■ INPUT DATA
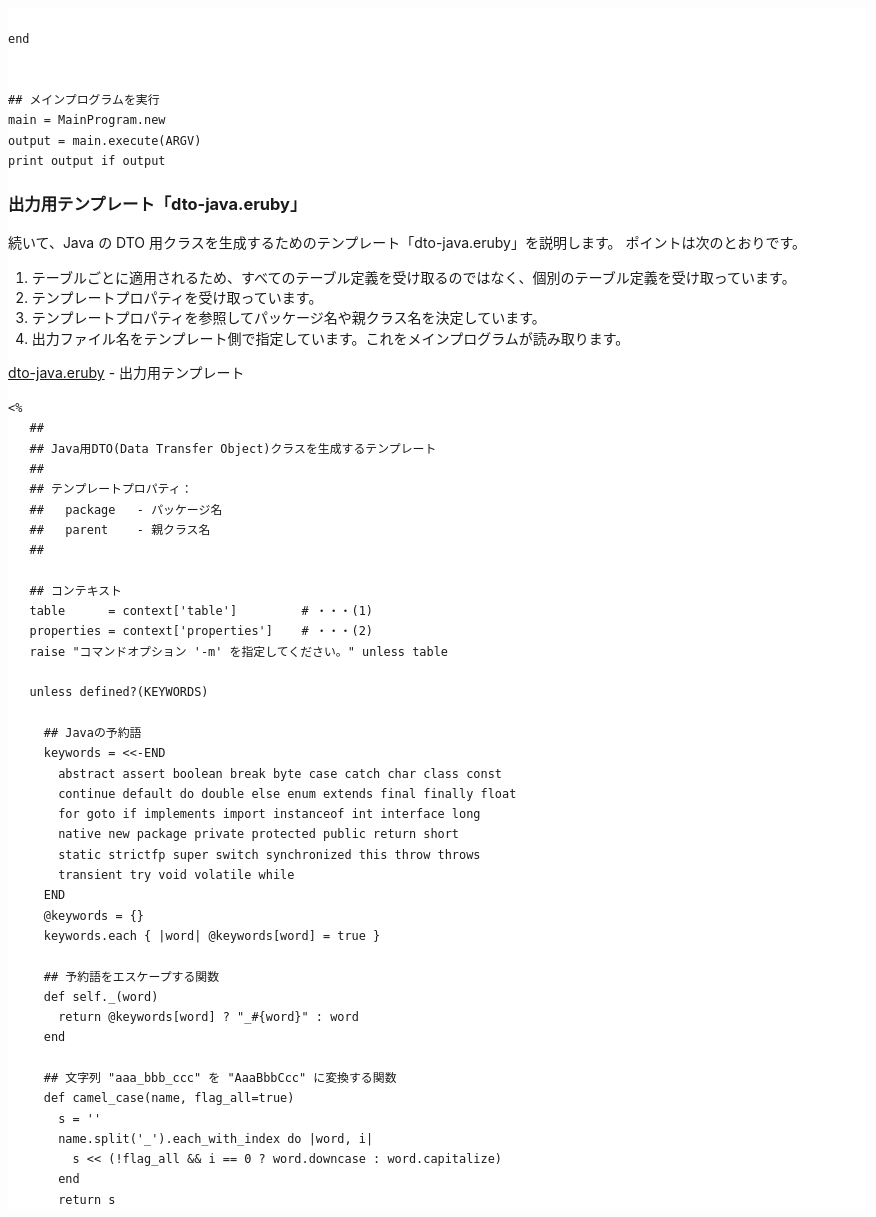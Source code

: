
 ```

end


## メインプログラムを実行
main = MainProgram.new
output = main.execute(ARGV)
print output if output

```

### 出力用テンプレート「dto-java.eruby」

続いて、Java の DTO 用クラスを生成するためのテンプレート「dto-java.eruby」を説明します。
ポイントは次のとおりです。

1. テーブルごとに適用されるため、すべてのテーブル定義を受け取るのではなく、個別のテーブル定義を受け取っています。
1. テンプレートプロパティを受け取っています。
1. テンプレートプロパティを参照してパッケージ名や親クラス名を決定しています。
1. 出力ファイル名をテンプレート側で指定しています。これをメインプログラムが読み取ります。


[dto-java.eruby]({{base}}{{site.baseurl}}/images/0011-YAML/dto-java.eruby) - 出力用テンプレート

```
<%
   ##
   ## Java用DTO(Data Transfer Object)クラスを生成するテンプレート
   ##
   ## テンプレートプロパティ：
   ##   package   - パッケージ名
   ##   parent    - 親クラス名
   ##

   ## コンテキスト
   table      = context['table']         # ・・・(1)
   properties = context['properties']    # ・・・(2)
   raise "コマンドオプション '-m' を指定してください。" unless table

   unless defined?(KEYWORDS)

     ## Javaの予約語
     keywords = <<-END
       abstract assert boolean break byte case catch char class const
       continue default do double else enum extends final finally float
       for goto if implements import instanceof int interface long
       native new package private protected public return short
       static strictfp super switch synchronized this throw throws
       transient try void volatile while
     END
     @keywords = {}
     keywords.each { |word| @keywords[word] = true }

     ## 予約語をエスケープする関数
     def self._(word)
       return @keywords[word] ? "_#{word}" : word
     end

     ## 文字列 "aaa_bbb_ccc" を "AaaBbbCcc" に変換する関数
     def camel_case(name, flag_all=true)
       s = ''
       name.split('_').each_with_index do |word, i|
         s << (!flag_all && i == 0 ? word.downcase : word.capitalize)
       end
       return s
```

==

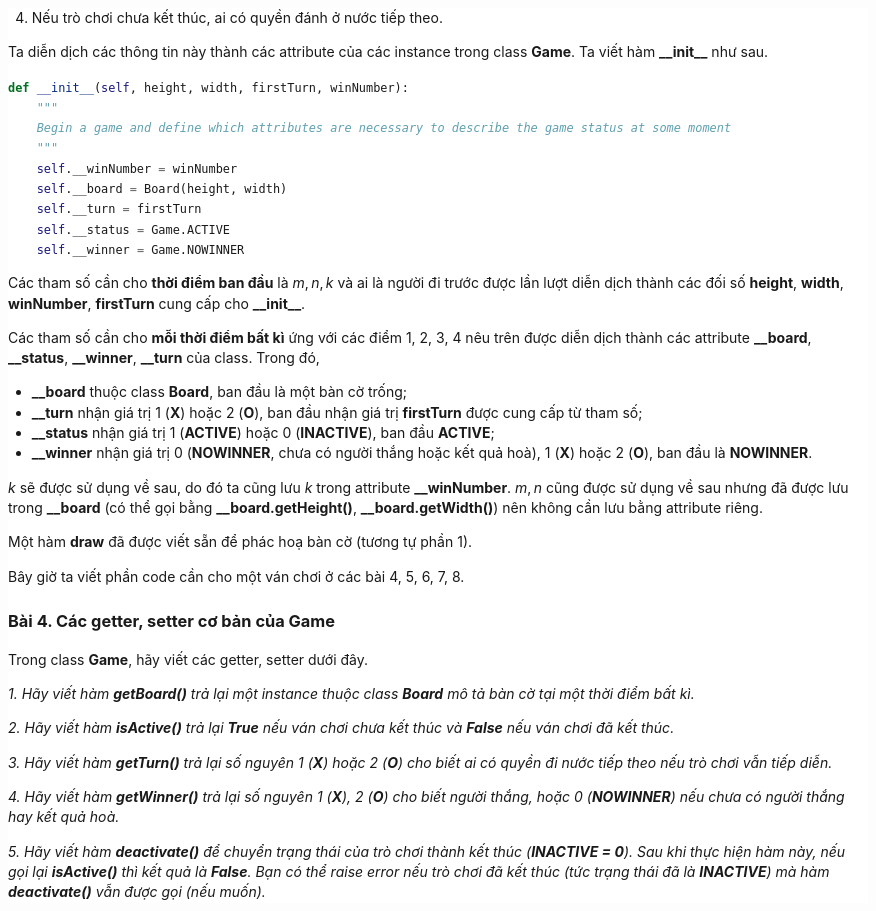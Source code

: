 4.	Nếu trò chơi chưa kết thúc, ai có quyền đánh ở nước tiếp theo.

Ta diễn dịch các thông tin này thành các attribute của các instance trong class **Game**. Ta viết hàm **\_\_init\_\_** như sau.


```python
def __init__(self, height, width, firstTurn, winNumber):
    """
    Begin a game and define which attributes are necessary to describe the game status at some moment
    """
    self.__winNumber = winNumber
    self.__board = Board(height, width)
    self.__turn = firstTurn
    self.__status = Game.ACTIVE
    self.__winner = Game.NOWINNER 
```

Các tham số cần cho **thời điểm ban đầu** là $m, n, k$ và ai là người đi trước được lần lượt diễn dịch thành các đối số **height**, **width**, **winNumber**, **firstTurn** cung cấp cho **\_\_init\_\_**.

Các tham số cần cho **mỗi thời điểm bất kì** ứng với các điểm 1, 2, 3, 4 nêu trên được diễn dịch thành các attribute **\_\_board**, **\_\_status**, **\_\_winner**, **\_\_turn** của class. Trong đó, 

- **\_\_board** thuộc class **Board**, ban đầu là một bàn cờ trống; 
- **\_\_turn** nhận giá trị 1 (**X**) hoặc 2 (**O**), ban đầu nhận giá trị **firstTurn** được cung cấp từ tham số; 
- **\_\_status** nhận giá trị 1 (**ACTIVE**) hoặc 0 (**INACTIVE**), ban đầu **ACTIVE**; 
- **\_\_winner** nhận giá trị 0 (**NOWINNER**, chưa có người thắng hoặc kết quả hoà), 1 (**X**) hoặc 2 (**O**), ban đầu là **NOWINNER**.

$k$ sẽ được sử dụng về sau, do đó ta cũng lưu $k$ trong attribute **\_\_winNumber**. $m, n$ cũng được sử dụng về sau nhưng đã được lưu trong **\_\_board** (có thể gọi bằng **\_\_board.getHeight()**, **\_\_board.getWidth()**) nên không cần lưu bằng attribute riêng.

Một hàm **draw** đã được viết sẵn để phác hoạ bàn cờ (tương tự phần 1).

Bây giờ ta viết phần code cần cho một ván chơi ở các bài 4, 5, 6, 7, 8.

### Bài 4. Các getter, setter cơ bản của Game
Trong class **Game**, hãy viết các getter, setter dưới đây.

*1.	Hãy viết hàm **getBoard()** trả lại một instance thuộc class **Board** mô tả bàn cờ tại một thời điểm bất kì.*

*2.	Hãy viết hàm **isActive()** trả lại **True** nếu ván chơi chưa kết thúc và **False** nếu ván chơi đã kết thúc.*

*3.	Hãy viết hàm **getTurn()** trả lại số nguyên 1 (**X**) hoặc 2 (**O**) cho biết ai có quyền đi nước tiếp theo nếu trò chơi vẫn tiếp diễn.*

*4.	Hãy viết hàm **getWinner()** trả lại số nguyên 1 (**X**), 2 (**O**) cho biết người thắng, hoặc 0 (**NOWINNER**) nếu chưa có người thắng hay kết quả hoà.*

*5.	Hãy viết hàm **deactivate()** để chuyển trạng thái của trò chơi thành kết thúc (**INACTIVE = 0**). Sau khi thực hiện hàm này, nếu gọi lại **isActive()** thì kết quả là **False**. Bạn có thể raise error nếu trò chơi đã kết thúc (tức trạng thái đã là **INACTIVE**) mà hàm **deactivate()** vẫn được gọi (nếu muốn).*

■ WORK REQUEST
If a line in the listing holds the word "quyền", copy it out.

■ EXERCISE SOLUTION
: 4.	Nếu trò chơi chưa kết thúc, ai có quyền đánh ở nước tiếp theo.
*3.	Hãy viết hàm **getTurn()** trả lại số nguyên 1 (**X**) hoặc 2 (**O**) cho biết ai có quyền đi nước tiếp theo nếu trò chơi vẫn tiếp diễn.*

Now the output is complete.